- Xiaochang'an Location in Guangxi
- Coordinates: 24°53′00″N 109°02′45″E﻿ / ﻿24.88333°N 109.04583°E
- Country: People's Republic of China
- Autonomous region: Guangxi
- Prefecture-level city: Hechi
- Autonomous county: Luocheng Mulao Autonomous County
- Incorporated (township): 1935
- Designated (town): 1993

Area
- • Total: 255.18 km^{2} (98.53 sq mi)

Population (2019)
- • Total: 40,191
- • Density: 160/km^{2} (410/sq mi)
- Time zone: UTC+08:00 (China Standard)
- Postal code: 546414
- Area code: 0778

Chinese name
- Simplified Chinese: 小长安镇
- Traditional Chinese: 小長安鎮
- Literal meaning: Small Chang'an Town

Standard Mandarin
- Hanyu Pinyin: Xiǎocháng'ān Zhèn

= Xiaochang'an =

Xiaochang'an (小长安镇) is a town in Luocheng Mulao Autonomous County, Guangxi, China. As of the 2019 census it had a population of 40,191 and an area of 255.18 km2.

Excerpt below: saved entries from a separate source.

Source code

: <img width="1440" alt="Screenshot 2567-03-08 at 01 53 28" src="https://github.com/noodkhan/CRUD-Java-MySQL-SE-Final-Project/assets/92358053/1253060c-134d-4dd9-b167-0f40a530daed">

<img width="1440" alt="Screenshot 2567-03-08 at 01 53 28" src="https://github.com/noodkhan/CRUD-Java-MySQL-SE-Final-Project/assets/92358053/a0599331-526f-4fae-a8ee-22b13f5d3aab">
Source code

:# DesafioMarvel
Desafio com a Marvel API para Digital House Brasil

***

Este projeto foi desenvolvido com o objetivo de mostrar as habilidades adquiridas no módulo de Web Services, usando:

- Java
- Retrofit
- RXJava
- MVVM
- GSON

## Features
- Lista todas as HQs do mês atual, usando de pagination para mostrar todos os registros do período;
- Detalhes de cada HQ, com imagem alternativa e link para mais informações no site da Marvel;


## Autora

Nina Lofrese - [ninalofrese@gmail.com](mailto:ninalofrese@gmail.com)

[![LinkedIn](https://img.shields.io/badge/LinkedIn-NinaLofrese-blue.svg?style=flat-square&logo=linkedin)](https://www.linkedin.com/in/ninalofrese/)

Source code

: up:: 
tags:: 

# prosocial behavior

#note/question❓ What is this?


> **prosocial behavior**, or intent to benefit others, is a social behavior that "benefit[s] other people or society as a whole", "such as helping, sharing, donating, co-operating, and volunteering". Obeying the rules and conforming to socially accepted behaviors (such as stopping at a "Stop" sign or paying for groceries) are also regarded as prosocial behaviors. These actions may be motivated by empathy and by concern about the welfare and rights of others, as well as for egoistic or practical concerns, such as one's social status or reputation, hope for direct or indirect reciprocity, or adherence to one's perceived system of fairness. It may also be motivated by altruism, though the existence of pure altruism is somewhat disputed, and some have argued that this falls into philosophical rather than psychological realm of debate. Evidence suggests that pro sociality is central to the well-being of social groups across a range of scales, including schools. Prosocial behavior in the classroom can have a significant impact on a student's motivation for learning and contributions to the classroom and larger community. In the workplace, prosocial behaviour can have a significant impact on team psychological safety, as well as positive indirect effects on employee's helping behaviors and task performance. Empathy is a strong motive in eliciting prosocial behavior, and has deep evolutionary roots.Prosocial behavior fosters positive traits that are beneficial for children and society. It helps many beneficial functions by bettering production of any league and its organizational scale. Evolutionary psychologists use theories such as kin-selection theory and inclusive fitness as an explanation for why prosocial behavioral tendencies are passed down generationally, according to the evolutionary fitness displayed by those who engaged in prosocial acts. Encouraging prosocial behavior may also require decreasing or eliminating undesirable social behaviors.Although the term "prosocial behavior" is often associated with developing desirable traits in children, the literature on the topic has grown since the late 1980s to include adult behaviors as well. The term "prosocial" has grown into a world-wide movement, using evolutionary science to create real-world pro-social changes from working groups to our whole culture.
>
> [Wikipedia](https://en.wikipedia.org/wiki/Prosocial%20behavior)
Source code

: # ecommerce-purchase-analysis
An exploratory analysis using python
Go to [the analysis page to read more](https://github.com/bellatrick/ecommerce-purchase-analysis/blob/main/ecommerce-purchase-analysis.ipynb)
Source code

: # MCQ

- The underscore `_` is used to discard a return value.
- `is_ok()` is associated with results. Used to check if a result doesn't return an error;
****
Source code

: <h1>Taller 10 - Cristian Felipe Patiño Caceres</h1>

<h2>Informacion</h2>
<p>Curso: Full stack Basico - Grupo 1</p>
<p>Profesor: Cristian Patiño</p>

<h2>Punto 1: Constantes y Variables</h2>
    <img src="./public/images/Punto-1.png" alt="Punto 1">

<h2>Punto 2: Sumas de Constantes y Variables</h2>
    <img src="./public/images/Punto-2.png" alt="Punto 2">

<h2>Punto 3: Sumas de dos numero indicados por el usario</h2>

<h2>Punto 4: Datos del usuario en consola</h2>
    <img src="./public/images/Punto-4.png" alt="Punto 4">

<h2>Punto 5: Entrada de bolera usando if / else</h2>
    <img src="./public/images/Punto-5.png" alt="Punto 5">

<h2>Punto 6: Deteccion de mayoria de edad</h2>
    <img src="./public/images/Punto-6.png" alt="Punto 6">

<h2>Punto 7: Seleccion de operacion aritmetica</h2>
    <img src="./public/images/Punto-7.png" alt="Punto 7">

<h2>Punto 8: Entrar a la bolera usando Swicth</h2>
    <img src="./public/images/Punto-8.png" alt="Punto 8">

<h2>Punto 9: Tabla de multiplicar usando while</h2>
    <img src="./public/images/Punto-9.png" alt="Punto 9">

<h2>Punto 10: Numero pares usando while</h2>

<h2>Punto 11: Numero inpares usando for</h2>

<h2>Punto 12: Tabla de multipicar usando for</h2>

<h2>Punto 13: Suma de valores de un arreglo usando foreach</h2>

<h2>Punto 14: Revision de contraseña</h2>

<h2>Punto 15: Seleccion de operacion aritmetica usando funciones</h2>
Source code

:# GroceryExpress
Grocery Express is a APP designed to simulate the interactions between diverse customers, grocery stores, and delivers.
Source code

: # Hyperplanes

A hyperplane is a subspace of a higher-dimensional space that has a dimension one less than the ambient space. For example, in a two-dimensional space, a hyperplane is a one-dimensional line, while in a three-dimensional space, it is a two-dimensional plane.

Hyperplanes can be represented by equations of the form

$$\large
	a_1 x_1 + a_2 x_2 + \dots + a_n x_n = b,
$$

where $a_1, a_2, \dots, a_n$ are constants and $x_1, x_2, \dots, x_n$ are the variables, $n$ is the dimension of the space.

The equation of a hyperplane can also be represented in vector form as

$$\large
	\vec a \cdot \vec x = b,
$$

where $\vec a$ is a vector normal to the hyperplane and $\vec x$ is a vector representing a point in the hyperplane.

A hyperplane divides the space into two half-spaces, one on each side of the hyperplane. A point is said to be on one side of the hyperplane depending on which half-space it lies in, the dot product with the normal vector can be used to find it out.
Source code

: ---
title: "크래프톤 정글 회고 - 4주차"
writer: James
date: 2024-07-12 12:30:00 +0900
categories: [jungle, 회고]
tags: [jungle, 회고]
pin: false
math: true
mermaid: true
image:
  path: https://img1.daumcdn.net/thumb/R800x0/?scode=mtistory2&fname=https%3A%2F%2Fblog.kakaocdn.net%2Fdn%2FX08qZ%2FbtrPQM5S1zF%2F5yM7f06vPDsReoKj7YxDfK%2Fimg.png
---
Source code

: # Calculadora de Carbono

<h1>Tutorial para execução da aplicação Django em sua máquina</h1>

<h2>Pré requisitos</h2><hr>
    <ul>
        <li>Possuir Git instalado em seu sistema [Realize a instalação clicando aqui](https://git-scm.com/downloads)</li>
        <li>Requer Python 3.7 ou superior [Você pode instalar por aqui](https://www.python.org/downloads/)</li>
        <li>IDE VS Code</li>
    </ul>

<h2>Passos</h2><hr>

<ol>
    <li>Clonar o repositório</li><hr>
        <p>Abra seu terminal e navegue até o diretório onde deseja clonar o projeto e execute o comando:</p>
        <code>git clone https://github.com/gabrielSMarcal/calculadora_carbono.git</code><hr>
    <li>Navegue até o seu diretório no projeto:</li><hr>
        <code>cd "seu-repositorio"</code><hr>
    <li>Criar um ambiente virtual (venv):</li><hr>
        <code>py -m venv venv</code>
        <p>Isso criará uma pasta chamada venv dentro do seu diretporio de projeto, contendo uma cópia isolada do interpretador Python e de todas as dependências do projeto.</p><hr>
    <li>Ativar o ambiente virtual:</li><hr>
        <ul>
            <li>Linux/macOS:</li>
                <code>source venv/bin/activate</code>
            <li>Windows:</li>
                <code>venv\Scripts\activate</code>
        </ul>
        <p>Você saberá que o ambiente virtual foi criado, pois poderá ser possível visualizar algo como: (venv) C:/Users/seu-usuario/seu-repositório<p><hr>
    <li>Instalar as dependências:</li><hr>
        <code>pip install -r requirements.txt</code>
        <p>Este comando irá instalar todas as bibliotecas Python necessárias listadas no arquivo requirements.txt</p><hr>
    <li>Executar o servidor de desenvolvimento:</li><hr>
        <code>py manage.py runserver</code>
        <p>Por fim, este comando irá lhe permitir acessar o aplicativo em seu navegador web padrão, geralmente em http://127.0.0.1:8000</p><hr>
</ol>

==Administrative division==
As of 2021, the town is divided into one community and eleven villages:
- Chang'an Community (长安社区)
- Gui'an (归安村)
- Shuanghe (双合村)
- Longteng (龙腾村)
- Hebei (合北村)
- Luodong (罗东村)
- Shoushan (守善村)
- Niubi (牛毕村)
- Xiawu (下梧村)
- Minzu (民族村)
- Lixin (立新村)
- Shuangmeng (双蒙村)

==History==
It was incorporated as a township in 1935, during the Republic of China.

Its name was changed to the "First District" in 1950 and soon renamed "Xiaochang'an District". In 1958, it was renamed "Xiaochang'an People's Commune". It became a township in 1984 and was upgraded to a town in 1993.

==Geography==
The town is located in the northeast of Luocheng Mulao Autonomous County. It is surrounded by Rongshui Miao Autonomous County on the north and east, the towns of Dongmen and Huangjin on the west, and Liucheng County on the south.

The Wuyang River (武阳江河) flows through the town.

==Economy==
The local economy is primarily based upon agriculture. Significant crops include rice and corn. Sugarcane, peanut, rape are its only cash crops.

==Demographics==

In 2019, Xiaochang'an had a total population of 40,191 over the whole town.

==Transportation==
The China National Highway 357 passes across the town.

The Provincial Highway S204 is an east–west highway in the town.

The Jiaozuo–Liuzhou railway passes across the town.